___ MATERIAL SUPPLIED ___

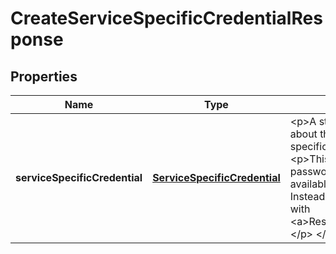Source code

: 

# CreateServiceSpecificCredentialResponse


## Properties

| Name | Type | Description | Notes |
|------------ | ------------- | ------------- | -------------|
|**serviceSpecificCredential** | [**ServiceSpecificCredential**](ServiceSpecificCredential.md) | &lt;p&gt;A structure that contains information about the newly created service-specific credential.&lt;/p&gt; &lt;important&gt; &lt;p&gt;This is the only time that the password for this credential set is available. It cannot be recovered later. Instead, you must reset the password with &lt;a&gt;ResetServiceSpecificCredential&lt;/a&gt;.&lt;/p&gt; &lt;/important&gt; |  [optional] |



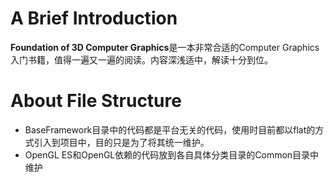 # A Brief Introduction

**Foundation of 3D Computer Graphics**是一本非常合适的Computer Graphics入门书籍，值得一遍又一遍的阅读。内容深浅适中，解读十分到位。
# About File Structure

- BaseFramework目录中的代码都是平台无关的代码，使用时目前都以flat的方式引入到项目中，目的只是为了将其统一维护。
- OpenGL ES和OpenGL依赖的代码放到各自具体分类目录的Common目录中维护


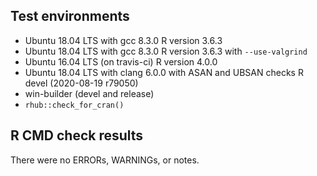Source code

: ## Test environments
* Ubuntu 18.04 LTS with gcc 8.3.0
  R version 3.6.3
* Ubuntu 18.04 LTS with gcc 8.3.0
  R version 3.6.3 with `--use-valgrind`  
* Ubuntu 16.04 LTS (on travis-ci)
  R version 4.0.0
* Ubuntu 18.04 LTS with clang 6.0.0 with ASAN and 
  UBSAN checks
  R devel (2020-08-19 r79050)
* win-builder (devel and release)
* `rhub::check_for_cran()`
  
## R CMD check results
There were no ERRORs, WARNINGs, or notes.
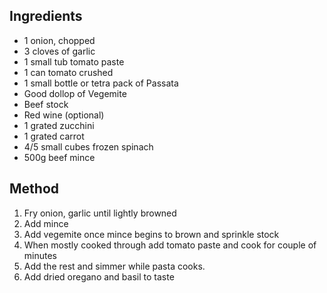 ## Ingredients
+ 1 onion, chopped
+ 3 cloves of garlic
+ 1 small tub tomato paste
+ 1 can tomato crushed
+ 1 small bottle or tetra pack of Passata
+ Good dollop of Vegemite
+ Beef stock
+ Red wine (optional) 
+ 1 grated zucchini
+ 1 grated carrot
+ 4/5 small cubes frozen spinach
+ 500g beef mince

## Method
1. Fry onion, garlic until lightly browned
2. Add mince
3. Add vegemite once mince begins to brown and sprinkle stock
4. When mostly cooked through add tomato paste and cook for couple of minutes
5. Add the rest and simmer while pasta cooks. 
6. Add dried oregano and basil to taste
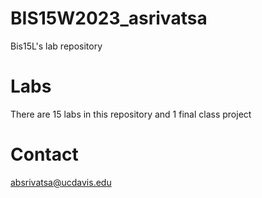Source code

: # BIS15W2023_asrivatsa
Bis15L's lab repository
# Labs
There are 15 labs in this repository and 1 final class project
# Contact
absrivatsa@ucdavis.edu

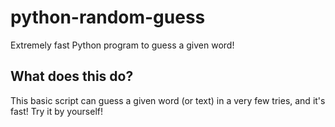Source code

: # python-random-guess
Extremely fast Python program to guess a given word! 

## What does this do?
This basic script can guess a given word (or text) in a very few tries, and it's fast! Try it by yourself!
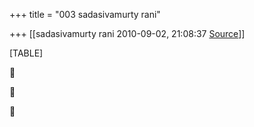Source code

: +++
title = "003 sadasivamurty rani"

+++
[[sadasivamurty rani	2010-09-02, 21:08:37 [Source](https://groups.google.com/g/bvparishat/c/6nI_HsONUic)]]



[TABLE]







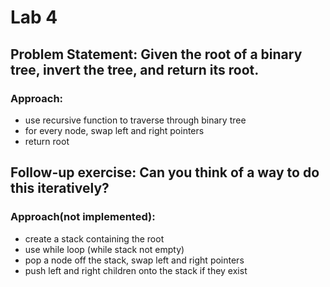 # Lab 4

## Problem Statement: Given the root of a binary tree, invert the tree, and return its root.

### Approach:
- use recursive function to traverse through binary tree
- for every node, swap left and right pointers
- return root

## Follow-up exercise: Can you think of a way to do this iteratively?
### Approach(not implemented):
- create a stack containing the root
- use while loop (while stack not empty)
- pop a node off the stack, swap left and right pointers
- push left and right children onto the stack if they exist
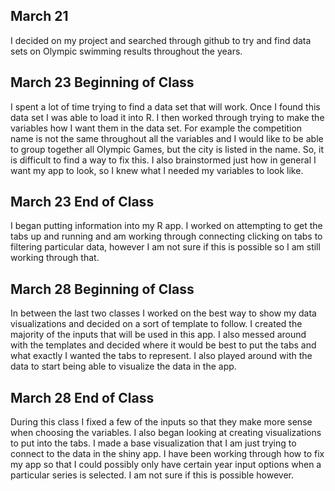 ## March 21

I decided on my project and searched through github to try and find data sets on Olympic swimming results throughout the years.

## March 23 Beginning of Class

I spent a lot of time trying to find a data set that will work. Once I found this data set I was able to load it into R. I then worked through trying to make the variables how I want them in the data set. For example the competition name is not the same throughout all the variables and I would like to be able to group together all Olympic Games, but the city is listed in the name. So, it is difficult to find a way to fix this. I also brainstormed just how in general I want my app to look, so I knew what I needed my variables to look like.

## March 23 End of Class

I began putting information into my R app. I worked on attempting to get the tabs up and running and am working through connecting clicking on tabs to filtering particular data, however I am not sure if this is possible so I am still working through that.

## March 28 Beginning of Class

In between the last two classes I worked on the best way to show my data visualizations and decided on a sort of template to follow. I created the majority of the inputs that will be used in this app. I also messed around with the templates and decided where it would be best to put the tabs and what exactly I wanted the tabs to represent. I also played around with the data to start being able to visualize the data in the app.

## March 28 End of Class

During this class I fixed a few of the inputs so that they make more sense when choosing the variables. I also began looking at creating visualizations to put into the tabs. I made a base visualization that I am just trying to connect to the data in the shiny app. I have been working through how to fix my app so that I could possibly only have certain year input options when a particular series is selected. I am not sure if this is possible however.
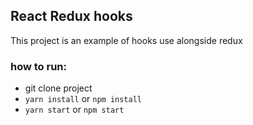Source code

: ## React Redux hooks

This project is an example of hooks use alongside redux

### how to run:

- git clone project
- `yarn install` or `npm install`
- `yarn start` or `npm start`

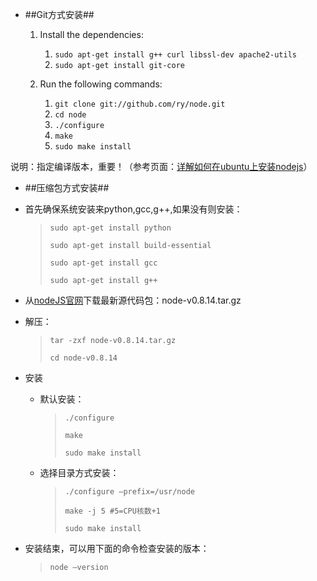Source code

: * ##Git方式安装##

    1.  Install the dependencies:
        1. `sudo apt-get install g++ curl libssl-dev apache2-utils`
        2. `sudo apt-get install git-core`

    2. Run the following commands:
        1. `git clone git://github.com/ry/node.git`
        2. `cd node`
        3. `./configure`
        4. `make`
        5. `sudo make install`

说明：指定编译版本，重要！（参考页面：[详解如何在ubuntu上安装nodejs](https://cnodejs.org/topic/4f16442ccae1f4aa270010b5)）

* ##压缩包方式安装##

* 首先确保系统安装来python,gcc,g++,如果没有则安装：
    >`sudo apt-get install python`
    >
    >`sudo apt-get install build-essential`
    >
    >`sudo apt-get install gcc`
    >
    >`sudo apt-get install g++`

* 从[nodeJS官网](http://nodejs.org/)下载最新源代码包：node-v0.8.14.tar.gz
* 解压：
    >`tar -zxf node-v0.8.14.tar.gz`
    >
    >`cd node-v0.8.14`

*  安装
    * 默认安装：
        >`./configure`
        >
        >`make`
        >
        >`sudo make install`

    * 选择目录方式安装：
        >`./configure –prefix=/usr/node`
        >
        >`make -j 5 #5=CPU核数+1`
        >
        >`sudo make install`

* 安装结束，可以用下面的命令检查安装的版本：
    >`node –version`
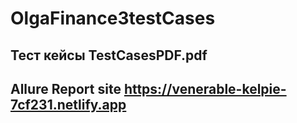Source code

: # OlgaFinance3testCases
## Тест кейсы TestCasesPDF.pdf
## Allure Report site https://venerable-kelpie-7cf231.netlify.app

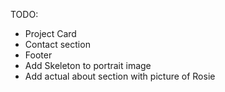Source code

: TODO:
- Project Card
- Contact section
- Footer
- Add Skeleton to portrait image
- Add actual about section with picture of Rosie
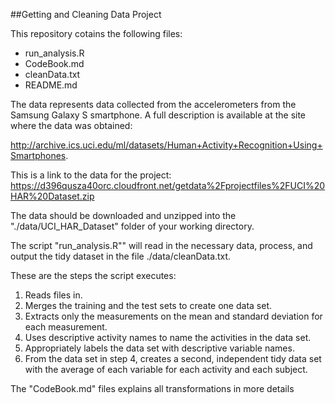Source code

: ##Getting and Cleaning Data Project

This repository cotains the following files:
- run_analysis.R
- CodeBook.md
- cleanData.txt
- README.md

The data represents data collected from the accelerometers from the Samsung Galaxy S smartphone. 
A full description is available at the site where the data was obtained: 

http://archive.ics.uci.edu/ml/datasets/Human+Activity+Recognition+Using+Smartphones.

This is a link to the data for the project: 
https://d396qusza40orc.cloudfront.net/getdata%2Fprojectfiles%2FUCI%20HAR%20Dataset.zip

The data should be downloaded and unzipped into the "./data/UCI_HAR_Dataset" folder of your working directory.

The script "run_analysis.R"" will read in the necessary data, process, and output the tidy dataset in the file ./data/cleanData.txt.

These are the steps the script executes:
1. Reads files in.
2. Merges the training and the test sets to create one data set.
3. Extracts only the measurements on the mean and standard deviation for each measurement. 
4. Uses descriptive activity names to name the activities in the data set.
5. Appropriately labels the data set with descriptive variable names. 
6. From the data set in step 4, creates a second, independent tidy data set with the average of each variable for each activity and each subject.

The "CodeBook.md" files explains all transformations in more details


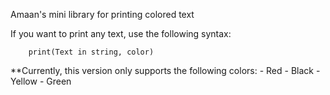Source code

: Amaan's mini library for printing colored text

If you want to print any text, use the following syntax:

        print(Text in string, color)

**Currently, this version only supports the following colors:
    - Red
    - Black
    - Yellow
    - Green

___

## AIM OF THE EXERCISE
Reproduce, word for word, every line from the start of the records down to and including the line with "There were no ERRORs, WARNINGs, or notes."; skip the pictures.

## ANSWER FOR THE TASK
Source code

: 

# CreateServiceSpecificCredentialResponse


## Properties

| Name | Type | Description | Notes |
|------------ | ------------- | ------------- | -------------|
|**serviceSpecificCredential** | [**ServiceSpecificCredential**](ServiceSpecificCredential.md) | &lt;p&gt;A structure that contains information about the newly created service-specific credential.&lt;/p&gt; &lt;important&gt; &lt;p&gt;This is the only time that the password for this credential set is available. It cannot be recovered later. Instead, you must reset the password with &lt;a&gt;ResetServiceSpecificCredential&lt;/a&gt;.&lt;/p&gt; &lt;/important&gt; |  [optional] |



 # A Brief Introduction

**Foundation of 3D Computer Graphics**是一本非常合适的Computer Graphics入门书籍，值得一遍又一遍的阅读。内容深浅适中，解读十分到位。
# About File Structure

- BaseFramework目录中的代码都是平台无关的代码，使用时目前都以flat的方式引入到项目中，目的只是为了将其统一维护。
- OpenGL ES和OpenGL依赖的代码放到各自具体分类目录的Common目录中维护


Source code

: ## Test environments
* Ubuntu 18.04 LTS with gcc 8.3.0
  R version 3.6.3
* Ubuntu 18.04 LTS with gcc 8.3.0
  R version 3.6.3 with `--use-valgrind`  
* Ubuntu 16.04 LTS (on travis-ci)
  R version 4.0.0
* Ubuntu 18.04 LTS with clang 6.0.0 with ASAN and 
  UBSAN checks
  R devel (2020-08-19 r79050)
* win-builder (devel and release)
* `rhub::check_for_cran()`
  
## R CMD check results
There were no ERRORs, WARNINGs, or notes.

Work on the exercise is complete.